The team has released a statement containing an elaborate justification of its actions after one of its engineers was found to be in possession of confidential information belonging to another team.
The lengths it has gone to include reporting the incident to McLaren, the team in question, as well as the sport’s governing body, the FIA.
It also states that independent experts from McLaren have been invited to examine its computers and car designs.
Every line of this statement reveals how Renault is desperate to avoid the fate its competitor faced back in September – a crippling financial hit that none but the top tier of teams would be able to swallow.

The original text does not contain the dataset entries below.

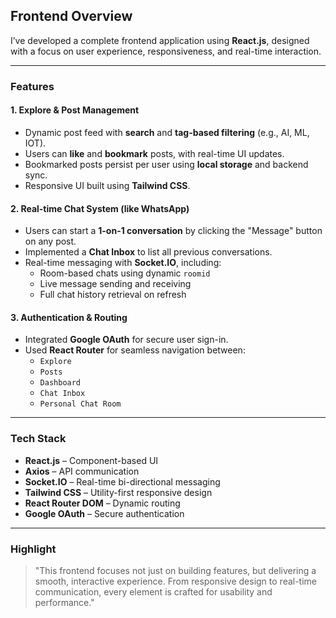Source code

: ##  Frontend Overview

I’ve developed a complete frontend application using **React.js**, designed with a focus on user experience, responsiveness, and real-time interaction.

---

###  Features

#### 1.  Explore & Post Management
- Dynamic post feed with **search** and **tag-based filtering** (e.g., AI, ML, IOT).
- Users can **like** and **bookmark** posts, with real-time UI updates.
- Bookmarked posts persist per user using **local storage** and backend sync.
- Responsive UI built using **Tailwind CSS**.

#### 2.  Real-time Chat System (like WhatsApp)
- Users can start a **1-on-1 conversation** by clicking the "Message" button on any post.
- Implemented a **Chat Inbox** to list all previous conversations.
- Real-time messaging with **Socket.IO**, including:
  - Room-based chats using dynamic `roomid`
  - Live message sending and receiving
  - Full chat history retrieval on refresh

#### 3.  Authentication & Routing
- Integrated **Google OAuth** for secure user sign-in.
- Used **React Router** for seamless navigation between:
  - `Explore`
  - `Posts`
  - `Dashboard`
  - `Chat Inbox`
  - `Personal Chat Room`

---

###  Tech Stack

- **React.js** – Component-based UI
- **Axios** – API communication
- **Socket.IO** – Real-time bi-directional messaging
- **Tailwind CSS** – Utility-first responsive design
- **React Router DOM** – Dynamic routing
- **Google OAuth** – Secure authentication

---

###  Highlight

> "This frontend focuses not just on building features, but delivering a smooth, interactive experience. From responsive design to real-time communication, every element is crafted for usability and performance."


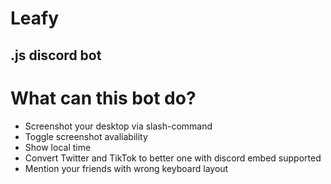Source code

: # Leafy

## .js discord bot

# What can this bot do?

- Screenshot your desktop via slash-command
- Toggle screenshot avaliability
- Show local time
- Convert Twitter and TikTok to better one with discord embed supported
- Mention your friends with wrong keyboard layout
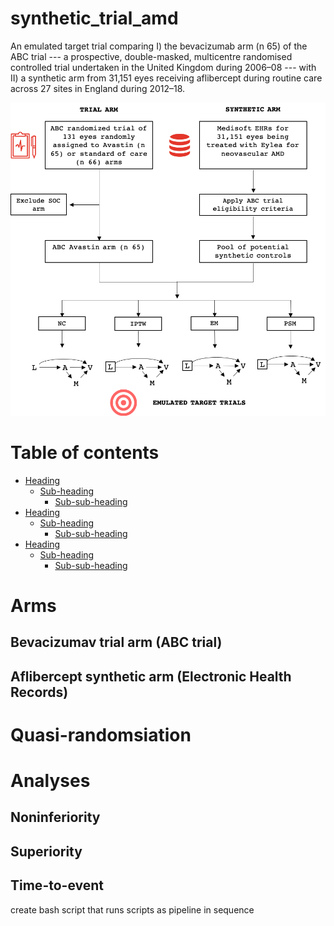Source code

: # synthetic_trial_amd

An emulated target trial comparing I) the bevacizumab arm (n 65) of the ABC trial --- a prospective, double-masked, multicentre randomised controlled trial undertaken in the United Kingdom during 2006–08 --- with II) a synthetic arm from 31,151 eyes receiving aflibercept during routine care across 27 sites in England during 2012–18.

![Study design](/figs/fig_1_readme.png)

# Table of contents

- [Heading](#heading)
  * [Sub-heading](#sub-heading)
    + [Sub-sub-heading](#sub-sub-heading)
- [Heading](#heading-1)
  * [Sub-heading](#sub-heading-1)
    + [Sub-sub-heading](#sub-sub-heading-1)
- [Heading](#heading-2)
  * [Sub-heading](#sub-heading-2)
    + [Sub-sub-heading](#sub-sub-heading-2)

<!-- toc -->

# Arms
## Bevacizumav trial arm (ABC trial)

## Aflibercept synthetic arm (Electronic Health Records)

# Quasi-randomsiation

# Analyses
## Noninferiority

## Superiority

## Time-to-event

create bash script that runs scripts as pipeline in sequence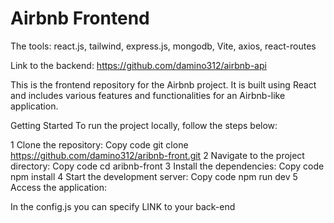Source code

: # Airbnb Frontend

The tools: react.js, tailwind, express.js, mongodb, Vite, axios, react-routes

Link to the backend: https://github.com/damino312/airbnb-api

This is the frontend repository for the Airbnb project. It is built using React and includes various features and functionalities for an Airbnb-like application.

Getting Started
To run the project locally, follow the steps below:

1 Clone the repository:
Copy code
git clone https://github.com/damino312/aribnb-front.git
2 Navigate to the project directory:
Copy code
cd aribnb-front
3 Install the dependencies:
Copy code
npm install
4 Start the development server:
Copy code
npm run dev
5 Access the application:

In the config.js you can specify LINK to your back-end


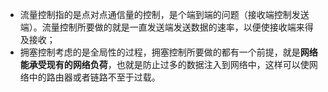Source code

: - 流量控制指的是点对点通信量的控制，是个端到端的问题（接收端控制发送端）。流量控制所要做的就是一直发送端发送数据的速率，以便使接收端来得及接收；
- 拥塞控制考虑的是全局性的过程，拥塞控制所要做的都有一个前提，就是**网络能承受现有的网络负荷**，也就是防止过多的数据注入到网络中，这样可以使网络中的路由器或者链路不至于过载。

McLaren is first and foremost a racing team. Formula One is it’s raison d’etre, and its extremely successful partnership with manufacturer Mercedes Benz a mere offshoot of that. It is impossible to imagine the company surviving in any other business.
Renault, by contrast, is first and foremost a car manufacturer and the F1 team is a small part of its activities. The successes achieved by the team are no doubt viewed back in Paris and, indeed, funded as marketing material to keep the legions of Clios, Scenics and Meganes on Europe’s roads.
You might remember that, a year or two ago, it looked like the Renault management was beginning to lose enthusiasm for pouring money into Formula One.
Uncertainty about whether there would be a Renault team to drive for in the future was almost certainly a major motivating factor for Alonso signing for McLaren in the first place.
Why on earth else would he have walked away from a team with which he had won two back-to-back world championships?
It was also likely to have been a significant contributor to Mark Webber’s decision to go to Red Bull than to manager Flavio Briatore’s team – a move that Briatore has often since said he lobbied for.
Here at Brits on Pole we think it is inconceivable that the corporation that controls the purse strings would take a financial hit even a fifth the size of the one McLaren faced.
While that fine was clearly intended to be punitive, and is not necessarily likely to be repeated, the tone of the statement released by Renault F1 today suggests that they know exactly how high the stakes are.
Which brings us round to the title of this piece.
If Alonso wouldn’t stay with Renault in 2007, when the possibility of manufacturer backing being withdrawn was a distant threat never destined to materialise, can he possibly sign a contract now with something like this hanging over his head?
And it’s not like he’s got unlimited time to make his mind up. The WMC hearing’s currently a month away.